Secretary of Homeland Security Jeh Johnson has cancelled a request for proposals for a contract for the DHS to get access to vehicle location logs compiled by a commercial data aggregator from automated (optical character recognition) license-plate readers. The solicitation for bids was cancelled less than 24 hours after the first reports on the plan by mainstream news media, which prompted immediate public outrage.  The DHS now claims that the RFP was issued without the awareness of agency “leadership”.

We’re pleased to see the DHS forced by public pressure to suspend, at least for now, even this small part of its plans to expand the suspicionless surveillance and logging of of our movements throughout the country.

At the same time, it’s critical for the public to understand that while the DHS has (at least for the time being) withdrawn its proposal to pay a contractor use commercial vehicle location logs for DHS purposes, the DHS itself continues to compile and maintain its own secret database of vehicle location logs compiled from its own license-plate scanners.
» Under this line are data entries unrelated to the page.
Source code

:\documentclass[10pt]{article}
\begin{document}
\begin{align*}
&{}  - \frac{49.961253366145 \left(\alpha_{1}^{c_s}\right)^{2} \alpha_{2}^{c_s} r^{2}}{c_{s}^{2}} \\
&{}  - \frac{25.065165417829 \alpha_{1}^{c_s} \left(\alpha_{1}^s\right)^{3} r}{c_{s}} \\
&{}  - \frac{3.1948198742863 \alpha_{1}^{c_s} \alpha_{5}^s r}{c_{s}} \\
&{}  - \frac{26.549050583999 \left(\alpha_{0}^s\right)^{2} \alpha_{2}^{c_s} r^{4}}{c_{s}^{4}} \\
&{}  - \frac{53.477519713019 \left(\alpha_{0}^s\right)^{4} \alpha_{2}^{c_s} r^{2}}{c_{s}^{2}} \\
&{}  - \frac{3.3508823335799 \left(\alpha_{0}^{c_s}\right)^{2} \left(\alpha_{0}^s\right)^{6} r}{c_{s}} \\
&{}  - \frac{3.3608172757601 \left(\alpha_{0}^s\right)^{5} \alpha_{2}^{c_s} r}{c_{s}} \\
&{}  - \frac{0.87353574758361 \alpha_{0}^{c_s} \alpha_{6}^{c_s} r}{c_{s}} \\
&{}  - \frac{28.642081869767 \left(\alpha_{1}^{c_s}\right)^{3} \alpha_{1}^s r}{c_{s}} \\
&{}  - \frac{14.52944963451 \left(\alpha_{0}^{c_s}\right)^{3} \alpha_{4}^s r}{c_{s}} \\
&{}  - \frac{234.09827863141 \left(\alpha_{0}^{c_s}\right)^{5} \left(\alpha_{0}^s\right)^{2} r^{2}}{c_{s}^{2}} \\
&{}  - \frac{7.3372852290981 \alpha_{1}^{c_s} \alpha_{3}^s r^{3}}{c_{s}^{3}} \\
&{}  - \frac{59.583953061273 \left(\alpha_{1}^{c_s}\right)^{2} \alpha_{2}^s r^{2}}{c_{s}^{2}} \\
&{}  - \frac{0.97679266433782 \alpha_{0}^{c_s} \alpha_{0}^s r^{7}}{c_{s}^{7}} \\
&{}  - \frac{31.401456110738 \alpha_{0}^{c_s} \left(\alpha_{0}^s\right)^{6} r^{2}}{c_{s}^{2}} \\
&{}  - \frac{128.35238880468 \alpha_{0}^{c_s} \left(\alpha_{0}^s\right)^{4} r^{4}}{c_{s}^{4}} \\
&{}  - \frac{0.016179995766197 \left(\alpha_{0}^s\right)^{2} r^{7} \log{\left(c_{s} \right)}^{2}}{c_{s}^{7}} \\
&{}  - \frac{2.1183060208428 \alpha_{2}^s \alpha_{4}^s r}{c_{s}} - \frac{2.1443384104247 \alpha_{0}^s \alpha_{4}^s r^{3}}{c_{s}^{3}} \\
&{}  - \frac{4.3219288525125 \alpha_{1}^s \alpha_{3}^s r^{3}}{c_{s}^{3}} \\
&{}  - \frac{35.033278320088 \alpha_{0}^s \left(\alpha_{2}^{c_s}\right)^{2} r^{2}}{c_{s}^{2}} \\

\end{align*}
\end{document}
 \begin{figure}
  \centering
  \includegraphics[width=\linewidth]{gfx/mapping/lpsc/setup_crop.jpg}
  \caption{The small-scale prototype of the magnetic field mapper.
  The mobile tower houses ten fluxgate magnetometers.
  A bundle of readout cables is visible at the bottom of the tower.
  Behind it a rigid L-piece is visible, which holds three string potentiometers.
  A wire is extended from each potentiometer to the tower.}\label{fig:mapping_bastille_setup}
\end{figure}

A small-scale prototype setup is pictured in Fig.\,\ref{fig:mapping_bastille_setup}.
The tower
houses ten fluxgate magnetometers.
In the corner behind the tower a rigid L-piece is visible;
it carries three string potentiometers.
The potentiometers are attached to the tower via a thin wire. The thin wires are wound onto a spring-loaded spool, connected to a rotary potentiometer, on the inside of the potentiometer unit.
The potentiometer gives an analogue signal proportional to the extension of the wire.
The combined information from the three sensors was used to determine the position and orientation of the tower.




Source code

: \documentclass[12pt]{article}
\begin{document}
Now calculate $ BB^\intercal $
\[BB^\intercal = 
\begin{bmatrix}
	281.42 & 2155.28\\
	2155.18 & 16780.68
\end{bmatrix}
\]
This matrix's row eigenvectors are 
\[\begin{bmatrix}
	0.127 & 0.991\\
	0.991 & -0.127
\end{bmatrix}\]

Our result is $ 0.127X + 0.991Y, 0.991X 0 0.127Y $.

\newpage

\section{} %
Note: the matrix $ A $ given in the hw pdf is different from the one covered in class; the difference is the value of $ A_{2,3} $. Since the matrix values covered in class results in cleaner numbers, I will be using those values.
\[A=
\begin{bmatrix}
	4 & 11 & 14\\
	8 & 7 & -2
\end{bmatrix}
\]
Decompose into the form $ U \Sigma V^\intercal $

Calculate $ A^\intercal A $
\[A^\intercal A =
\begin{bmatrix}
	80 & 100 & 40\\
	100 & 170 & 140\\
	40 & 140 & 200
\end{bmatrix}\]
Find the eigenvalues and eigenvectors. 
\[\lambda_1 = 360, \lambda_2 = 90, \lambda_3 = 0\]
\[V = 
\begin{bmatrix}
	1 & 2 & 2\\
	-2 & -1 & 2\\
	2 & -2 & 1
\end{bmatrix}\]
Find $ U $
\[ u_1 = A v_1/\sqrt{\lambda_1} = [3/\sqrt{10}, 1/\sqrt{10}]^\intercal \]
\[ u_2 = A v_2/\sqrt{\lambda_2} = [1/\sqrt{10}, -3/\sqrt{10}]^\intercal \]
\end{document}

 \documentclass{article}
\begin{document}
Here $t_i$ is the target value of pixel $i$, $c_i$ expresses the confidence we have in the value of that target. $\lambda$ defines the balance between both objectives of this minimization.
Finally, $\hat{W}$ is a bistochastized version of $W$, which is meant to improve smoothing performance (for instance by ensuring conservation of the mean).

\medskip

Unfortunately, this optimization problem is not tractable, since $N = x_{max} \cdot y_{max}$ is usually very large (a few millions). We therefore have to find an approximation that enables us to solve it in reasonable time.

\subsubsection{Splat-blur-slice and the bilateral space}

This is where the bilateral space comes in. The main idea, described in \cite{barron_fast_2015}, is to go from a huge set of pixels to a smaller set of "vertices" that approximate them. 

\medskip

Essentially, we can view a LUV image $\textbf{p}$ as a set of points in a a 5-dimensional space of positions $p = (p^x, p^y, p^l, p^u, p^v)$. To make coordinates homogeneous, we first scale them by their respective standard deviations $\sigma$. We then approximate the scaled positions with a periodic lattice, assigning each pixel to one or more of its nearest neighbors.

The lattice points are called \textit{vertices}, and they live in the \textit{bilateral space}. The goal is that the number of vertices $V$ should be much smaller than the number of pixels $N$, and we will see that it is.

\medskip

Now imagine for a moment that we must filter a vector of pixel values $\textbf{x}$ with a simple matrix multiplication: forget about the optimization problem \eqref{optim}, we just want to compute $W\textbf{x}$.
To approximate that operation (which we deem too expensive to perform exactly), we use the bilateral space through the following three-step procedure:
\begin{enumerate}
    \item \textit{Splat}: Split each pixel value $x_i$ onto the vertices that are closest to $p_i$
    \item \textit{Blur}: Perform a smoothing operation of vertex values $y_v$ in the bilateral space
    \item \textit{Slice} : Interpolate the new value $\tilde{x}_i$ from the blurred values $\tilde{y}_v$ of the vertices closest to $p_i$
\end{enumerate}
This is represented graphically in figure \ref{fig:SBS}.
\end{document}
In 2012, US Customs and Border Protection (CBP) published a revised System Of Records Notice (SORN) for its Automated Targeting System, adding license-plate records to the categories of data in the system:

ATS maintains the official record … for the combination of license plate, Department of Motor Vehicle (DMV) registration data and biographical data associated with a border crossing.

A SORN published in the Federal Register was required by the Privacy Act because license-plate data in ATS is linked to the identities of individuals, and included in ATS records retrievable by name, passport number, etc.
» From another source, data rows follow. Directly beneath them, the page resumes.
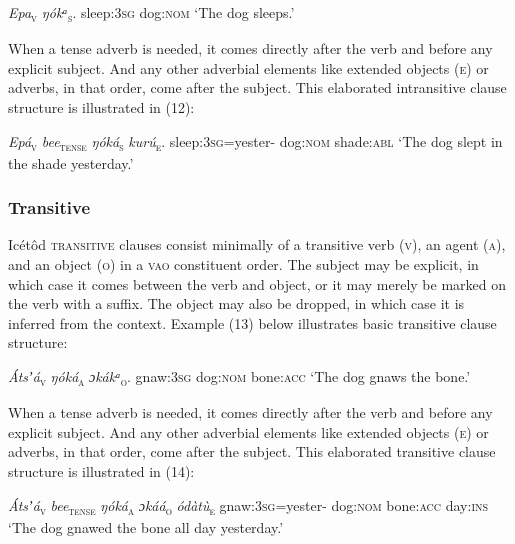 \textit{Epa}\textsc{\textsubscript{v}}\textsc{}    \textit{ŋókᵃ}\textsc{\textsubscript{s}}.
sleep:\textsc{3sg}   dog:\textsc{nom}
‘The dog sleeps.’


When a tense adverb is needed, it comes directly after the verb and before any explicit subject. And any other adverbial elements like extended objects (\textsc{e}) or adverbs, in that order, come after the subject. This elaborated intransitive clause structure is illustrated in (12):



\textit{Epá}\textsc{\textsubscript{v}} \textit{bee}\textsc{\textsubscript{tense}}\textit{   ŋóká}\textsc{\textsubscript{s}}\textit{     kurú}\textsc{\textsubscript{e}}.
sleep:\textsc{3sg}=yester-   dog:\textsc{nom}   shade:\textsc{abl}
‘The dog slept in the shade yesterday.’




\subsubsection{Transitive}

Icétôd \textsc{transitive} clauses consist minimally of a transitive verb (\textsc{v}), an agent (\textsc{a}), and an object (\textsc{o}) in a \textsc{vao} constituent order. The subject may be explicit, in which case it comes between the verb and object, or it may merely be marked on the verb with a suffix. The object may also be dropped, in which case it is inferred from the context. Example (13) below illustrates basic transitive clause structure:




\textit{Átsʼá}\textsc{\textsubscript{v}}    \textit{ŋóká}\textsc{\textsubscript{a}}\textit{    ɔkákᵃ}\textsc{\textsubscript{o}}\textsc{.}
gnaw:\textsc{3sg}  dog:\textsc{nom}  bone:\textsc{acc}
‘The dog gnaws the bone.’


When a tense adverb is needed, it comes directly after the verb and before any explicit subject. And any other adverbial elements like extended objects (\textsc{e}) or adverbs, in that order, come after the subject. This elaborated transitive clause structure is illustrated in (14):



\textit{Átsʼá}\textsc{\textsubscript{v}}\textit{ bee}\textsc{\textsubscript{tense}}\textit{   ŋóká}\textsc{\textsubscript{a}}\textit{     ɔkáá}\textsc{\textsubscript{o}}\textit{         ódàtù}\textsc{\textsubscript{e}}
gnaw:\textsc{3sg}=yester-  dog:\textsc{nom}  bone:\textsc{acc}  day:\textsc{ins}
‘The dog gnawed the bone all day yesterday.’




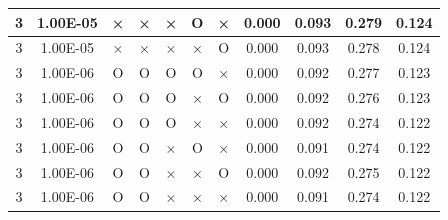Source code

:\documentclass[11pt]{article}
\begin{document}
\begin{longtable}[h]{|r|r|l|l|l|l|l|r|r|l|r|}
\multicolumn{1}{|c|}{3} & \multicolumn{1}{c|}{1.00E-05} & \multicolumn{1}{c|}{×} & \multicolumn{1}{c|}{×} & \multicolumn{1}{c|}{×} & \multicolumn{1}{c|}{O} & \multicolumn{1}{c|}{×} & \multicolumn{1}{c|}{0.000} & \multicolumn{1}{c|}{0.093} & \multicolumn{1}{c|}{0.279} & \multicolumn{1}{c|}{0.124} \\ \hline
\multicolumn{1}{|c|}{3} & \multicolumn{1}{c|}{1.00E-05} & \multicolumn{1}{c|}{×} & \multicolumn{1}{c|}{×} & \multicolumn{1}{c|}{×} & \multicolumn{1}{c|}{×} & \multicolumn{1}{c|}{O} & \multicolumn{1}{c|}{0.000} & \multicolumn{1}{c|}{0.093} & \multicolumn{1}{c|}{0.278} & \multicolumn{1}{c|}{0.124} \\ \hline
\multicolumn{1}{|c|}{3} & \multicolumn{1}{c|}{1.00E-06} & \multicolumn{1}{c|}{O} & \multicolumn{1}{c|}{O} & \multicolumn{1}{c|}{O} & \multicolumn{1}{c|}{O} & \multicolumn{1}{c|}{×} & \multicolumn{1}{c|}{0.000} & \multicolumn{1}{c|}{0.092} & \multicolumn{1}{c|}{0.277} & \multicolumn{1}{c|}{0.123} \\ \hline
\multicolumn{1}{|c|}{3} & \multicolumn{1}{c|}{1.00E-06} & \multicolumn{1}{c|}{O} & \multicolumn{1}{c|}{O} & \multicolumn{1}{c|}{O} & \multicolumn{1}{c|}{×} & \multicolumn{1}{c|}{O} & \multicolumn{1}{c|}{0.000} & \multicolumn{1}{c|}{0.092} & \multicolumn{1}{c|}{0.276} & \multicolumn{1}{c|}{0.123} \\ \hline
\multicolumn{1}{|c|}{3} & \multicolumn{1}{c|}{1.00E-06} & \multicolumn{1}{c|}{O} & \multicolumn{1}{c|}{O} & \multicolumn{1}{c|}{O} & \multicolumn{1}{c|}{×} & \multicolumn{1}{c|}{×} & \multicolumn{1}{c|}{0.000} & \multicolumn{1}{c|}{0.092} & \multicolumn{1}{c|}{0.274} & \multicolumn{1}{c|}{0.122} \\ \hline
\multicolumn{1}{|c|}{3} & \multicolumn{1}{c|}{1.00E-06} & \multicolumn{1}{c|}{O} & \multicolumn{1}{c|}{O} & \multicolumn{1}{c|}{×} & \multicolumn{1}{c|}{O} & \multicolumn{1}{c|}{×} & \multicolumn{1}{c|}{0.000} & \multicolumn{1}{c|}{0.091} & \multicolumn{1}{c|}{0.274} & \multicolumn{1}{c|}{0.122} \\ \hline
\multicolumn{1}{|c|}{3} & \multicolumn{1}{c|}{1.00E-06} & \multicolumn{1}{c|}{O} & \multicolumn{1}{c|}{O} & \multicolumn{1}{c|}{×} & \multicolumn{1}{c|}{×} & \multicolumn{1}{c|}{O} & \multicolumn{1}{c|}{0.000} & \multicolumn{1}{c|}{0.092} & \multicolumn{1}{c|}{0.275} & \multicolumn{1}{c|}{0.122} \\ \hline
\multicolumn{1}{|c|}{3} & \multicolumn{1}{c|}{1.00E-06} & \multicolumn{1}{c|}{O} & \multicolumn{1}{c|}{O} & \multicolumn{1}{c|}{×} & \multicolumn{1}{c|}{×} & \multicolumn{1}{c|}{×} & \multicolumn{1}{c|}{0.000} & \multicolumn{1}{c|}{0.091} & \multicolumn{1}{c|}{0.274} & \multicolumn{1}{c|}{0.122} \\ \hline

\end{longtable}
\end{document}
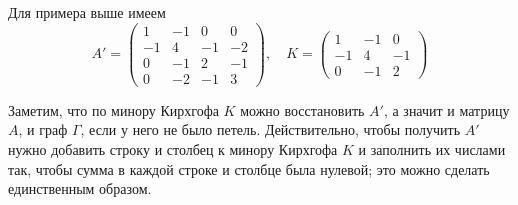 \documentclass{article}
\begin{document}
Для примера выше имеем
\[A'=\left(
\begin{matrix}
1&-1&0&0
\\
-1&4&-1&-2
\\
0&-1&2&-1
\\
0&-2&-1&3
\end{matrix}
\right),
\quad 
K=\left(
\begin{matrix}
1&-1&0
\\
-1&4&-1
\\
0&-1&2
\end{matrix}
\right)\]

Заметим, что по минору Кирхгофа $K$ можно восстановить $A'$, а значит и матрицу $A$, и граф $\Gamma$, если у него не было петель.
Действительно, чтобы получить $A'$ нужно добавить строку и столбец к минору Кирхгофа $K$ и заполнить их числами так, чтобы сумма в каждой строке и столбце была нулевой;
это можно сделать единственным образом.
\end{document}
We don’t yet know whether or not CBP claims that this data in ATS is exempt from the access requirements of the Privacy Act. If you’ve requested and received ATS and/or TECS data that includes records of border crossings by motor vehicle since 2012, please get in touch, or leave a comment, as to whether the license-plate number of the vehicle was included in the records you received from CBP, or was redacted.
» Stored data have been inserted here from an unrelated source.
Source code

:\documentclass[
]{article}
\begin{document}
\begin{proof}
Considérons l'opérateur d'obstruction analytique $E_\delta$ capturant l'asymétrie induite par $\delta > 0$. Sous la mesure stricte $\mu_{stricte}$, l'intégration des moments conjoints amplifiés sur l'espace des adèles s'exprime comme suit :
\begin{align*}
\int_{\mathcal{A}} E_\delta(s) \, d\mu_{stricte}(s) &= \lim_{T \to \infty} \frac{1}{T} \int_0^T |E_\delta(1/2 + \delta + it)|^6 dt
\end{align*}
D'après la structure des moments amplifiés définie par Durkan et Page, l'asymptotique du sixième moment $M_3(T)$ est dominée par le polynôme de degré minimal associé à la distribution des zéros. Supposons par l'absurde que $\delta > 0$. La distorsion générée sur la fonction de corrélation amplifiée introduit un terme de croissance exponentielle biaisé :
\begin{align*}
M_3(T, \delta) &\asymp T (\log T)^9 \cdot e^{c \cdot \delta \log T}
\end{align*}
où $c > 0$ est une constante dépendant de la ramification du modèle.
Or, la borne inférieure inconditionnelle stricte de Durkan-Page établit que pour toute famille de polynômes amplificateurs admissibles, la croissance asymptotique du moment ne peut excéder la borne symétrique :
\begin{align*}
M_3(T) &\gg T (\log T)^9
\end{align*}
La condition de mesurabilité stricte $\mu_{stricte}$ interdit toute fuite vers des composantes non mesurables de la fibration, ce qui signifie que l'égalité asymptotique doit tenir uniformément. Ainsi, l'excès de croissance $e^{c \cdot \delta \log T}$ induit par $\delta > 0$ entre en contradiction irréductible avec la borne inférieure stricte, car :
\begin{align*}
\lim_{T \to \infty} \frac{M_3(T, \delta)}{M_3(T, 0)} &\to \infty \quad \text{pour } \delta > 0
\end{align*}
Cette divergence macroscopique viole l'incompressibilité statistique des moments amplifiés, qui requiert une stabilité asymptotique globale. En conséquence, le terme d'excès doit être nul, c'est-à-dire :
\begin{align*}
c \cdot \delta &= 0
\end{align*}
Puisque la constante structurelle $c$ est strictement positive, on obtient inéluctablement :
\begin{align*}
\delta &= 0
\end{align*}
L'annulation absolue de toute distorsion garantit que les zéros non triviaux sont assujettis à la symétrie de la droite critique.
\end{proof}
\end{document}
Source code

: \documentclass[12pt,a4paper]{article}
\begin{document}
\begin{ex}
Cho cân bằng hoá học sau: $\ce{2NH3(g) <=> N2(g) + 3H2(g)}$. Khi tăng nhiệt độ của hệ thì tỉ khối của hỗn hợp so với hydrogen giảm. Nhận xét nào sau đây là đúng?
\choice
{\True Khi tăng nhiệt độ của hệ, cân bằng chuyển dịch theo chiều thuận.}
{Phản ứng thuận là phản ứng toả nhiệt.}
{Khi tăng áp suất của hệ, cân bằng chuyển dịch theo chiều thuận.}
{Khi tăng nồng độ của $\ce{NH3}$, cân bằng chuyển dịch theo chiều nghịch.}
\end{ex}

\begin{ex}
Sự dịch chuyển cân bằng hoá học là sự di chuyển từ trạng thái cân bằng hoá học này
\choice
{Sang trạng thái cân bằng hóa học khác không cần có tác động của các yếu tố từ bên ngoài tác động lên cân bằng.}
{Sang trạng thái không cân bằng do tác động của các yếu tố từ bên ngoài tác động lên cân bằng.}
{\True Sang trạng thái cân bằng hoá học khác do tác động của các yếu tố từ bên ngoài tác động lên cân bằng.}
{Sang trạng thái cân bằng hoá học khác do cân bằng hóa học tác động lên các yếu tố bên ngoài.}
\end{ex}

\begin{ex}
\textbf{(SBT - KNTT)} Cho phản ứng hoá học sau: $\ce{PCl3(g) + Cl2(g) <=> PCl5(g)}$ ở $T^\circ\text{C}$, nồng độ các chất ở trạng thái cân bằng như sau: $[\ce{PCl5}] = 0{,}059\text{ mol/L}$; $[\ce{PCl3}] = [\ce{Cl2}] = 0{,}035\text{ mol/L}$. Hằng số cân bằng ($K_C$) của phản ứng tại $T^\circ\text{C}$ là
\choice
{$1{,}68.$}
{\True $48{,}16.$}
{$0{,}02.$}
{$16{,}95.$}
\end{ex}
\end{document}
But wait — there’s more! The Privacy Act only requires disclosure of government files from which information is retrieved by name or “other personal identifier”.  The DHS claims that a vehicle license-plate number isn’t a “personal identifier”, so that the Privacy Act doesn’t apply to logs of vehicle locations unless they are linked to individuals’ names.  Look-up tables linking license-plate numbers to vehicle owners’ names and other personal identifiers are, of course, maintained by state motor vehicle licensing agencies, and readily and routinely accessible to the DHS. But by separating the state-hosted look-up tables from the DHS-hosted location logs, DHS is able to claim that neither component is subject to the Privacy Act, and thus that vehicle owners have no right to see the timestamped DHS logs of their vehicles’ locations.

Last month, the DHS published a Privacy Impact Assessment giving more information about what it calls, in its usual Orwellian fashion, the Non-Intrusive Inspection (NII) Systems Program.  But that report assesses only the use of license-plate data collected outside of ATS and in conjunction with “inspection” or “screening” of vehicles crossing the border.

CBP checkpoints and license-plate readers aren’t limited to border crossings.   CBP claims the authority to conduct surveillance and operate fixed and mobile checkpoints anywhere within 100 of any US land border or seacoast.  That’s a “border exception” you could drive a truck, car, motorcycle, or any other vehicle with a license plate through.  CBP operates permanent checkpoints, which include license-plate scanners, on transcontinental Interstate highways and other roads that run parallel to, but never cross, US borders.

According to a copy of the CBP Inspector’s Field Manual released in 2007 in response to a FOIA request and successful FOIA appeal:

License Plate Readers (LPRs). License plate readers use optical character recognition to read the license plates displayed on a vehicle as it enters a land border Port of Entry. The LPR automatically enters the information into the Interagency Border Information System (IBIS) for use by the inspecting officer or for later historical use.

No separate Privacy Act SORN has been published for IBIS. To the extent that CBP admits that portions of its content are subject to the Privacy Act, it appears to be considered a part of TECS, most of which CBP has exempted from the access requirements of the Privacy Act.

So far as we know, none of the vehicle location logs compiled by CBP from license-plate readers at CBP checkpoints and border crossings, whether stored in IBIS, TECS, ATS, or other systems, have been made public or released to vehicle owners in response to FOIA or Privacy Act requests.

If anyone makes such a request, please let us know how CBP responds.